*Record set:*
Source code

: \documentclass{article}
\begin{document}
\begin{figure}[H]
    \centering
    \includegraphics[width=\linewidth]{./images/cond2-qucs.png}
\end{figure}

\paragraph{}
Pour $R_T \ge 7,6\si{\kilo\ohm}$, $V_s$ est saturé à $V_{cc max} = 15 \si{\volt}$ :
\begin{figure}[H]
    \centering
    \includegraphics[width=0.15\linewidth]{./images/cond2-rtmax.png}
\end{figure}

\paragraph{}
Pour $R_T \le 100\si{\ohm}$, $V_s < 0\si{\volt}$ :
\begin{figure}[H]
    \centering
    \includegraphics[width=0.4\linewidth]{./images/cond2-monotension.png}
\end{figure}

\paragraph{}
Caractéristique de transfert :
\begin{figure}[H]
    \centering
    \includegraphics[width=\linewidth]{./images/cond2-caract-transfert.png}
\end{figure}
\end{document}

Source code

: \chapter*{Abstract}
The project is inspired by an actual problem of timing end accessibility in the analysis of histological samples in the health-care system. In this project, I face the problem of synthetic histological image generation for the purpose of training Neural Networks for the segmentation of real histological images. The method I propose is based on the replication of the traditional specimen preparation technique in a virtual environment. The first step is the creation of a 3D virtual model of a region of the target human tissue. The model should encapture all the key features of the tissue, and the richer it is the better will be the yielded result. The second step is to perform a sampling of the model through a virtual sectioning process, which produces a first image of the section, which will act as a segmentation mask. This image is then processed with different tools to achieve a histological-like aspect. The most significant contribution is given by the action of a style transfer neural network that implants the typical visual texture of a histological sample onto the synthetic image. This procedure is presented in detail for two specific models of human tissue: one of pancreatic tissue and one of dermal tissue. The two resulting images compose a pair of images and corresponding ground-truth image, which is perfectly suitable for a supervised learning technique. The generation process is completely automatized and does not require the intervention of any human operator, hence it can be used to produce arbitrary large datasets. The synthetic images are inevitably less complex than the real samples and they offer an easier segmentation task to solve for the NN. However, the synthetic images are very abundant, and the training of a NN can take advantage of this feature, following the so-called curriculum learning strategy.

*Task description:* So that nothing is lost, please reproduce each entry exactly as written.

*Expected output:*
Source code

: \documentclass{article}
\begin{document}
\begin{figure}[H]
    \centering
    \includegraphics[width=\linewidth]{./images/cond2-qucs.png}
\end{figure}

\paragraph{}
Pour $R_T \ge 7,6\si{\kilo\ohm}$, $V_s$ est saturé à $V_{cc max} = 15 \si{\volt}$ :
\begin{figure}[H]
    \centering
    \includegraphics[width=0.15\linewidth]{./images/cond2-rtmax.png}
\end{figure}

\paragraph{}
Pour $R_T \le 100\si{\ohm}$, $V_s < 0\si{\volt}$ :
\begin{figure}[H]
    \centering
    \includegraphics[width=0.4\linewidth]{./images/cond2-monotension.png}
\end{figure}

\paragraph{}
Caractéristique de transfert :
\begin{figure}[H]
    \centering
    \includegraphics[width=\linewidth]{./images/cond2-caract-transfert.png}
\end{figure}
\end{document}

Source code

: \chapter*{Abstract}
The project is inspired by an actual problem of timing end accessibility in the analysis of histological samples in the health-care system. In this project, I face the problem of synthetic histological image generation for the purpose of training Neural Networks for the segmentation of real histological images. The method I propose is based on the replication of the traditional specimen preparation technique in a virtual environment. The first step is the creation of a 3D virtual model of a region of the target human tissue. The model should encapture all the key features of the tissue, and the richer it is the better will be the yielded result. The second step is to perform a sampling of the model through a virtual sectioning process, which produces a first image of the section, which will act as a segmentation mask. This image is then processed with different tools to achieve a histological-like aspect. The most significant contribution is given by the action of a style transfer neural network that implants the typical visual texture of a histological sample onto the synthetic image. This procedure is presented in detail for two specific models of human tissue: one of pancreatic tissue and one of dermal tissue. The two resulting images compose a pair of images and corresponding ground-truth image, which is perfectly suitable for a supervised learning technique. The generation process is completely automatized and does not require the intervention of any human operator, hence it can be used to produce arbitrary large datasets. The synthetic images are inevitably less complex than the real samples and they offer an easier segmentation task to solve for the NN. However, the synthetic images are very abundant, and the training of a NN can take advantage of this feature, following the so-called curriculum learning strategy.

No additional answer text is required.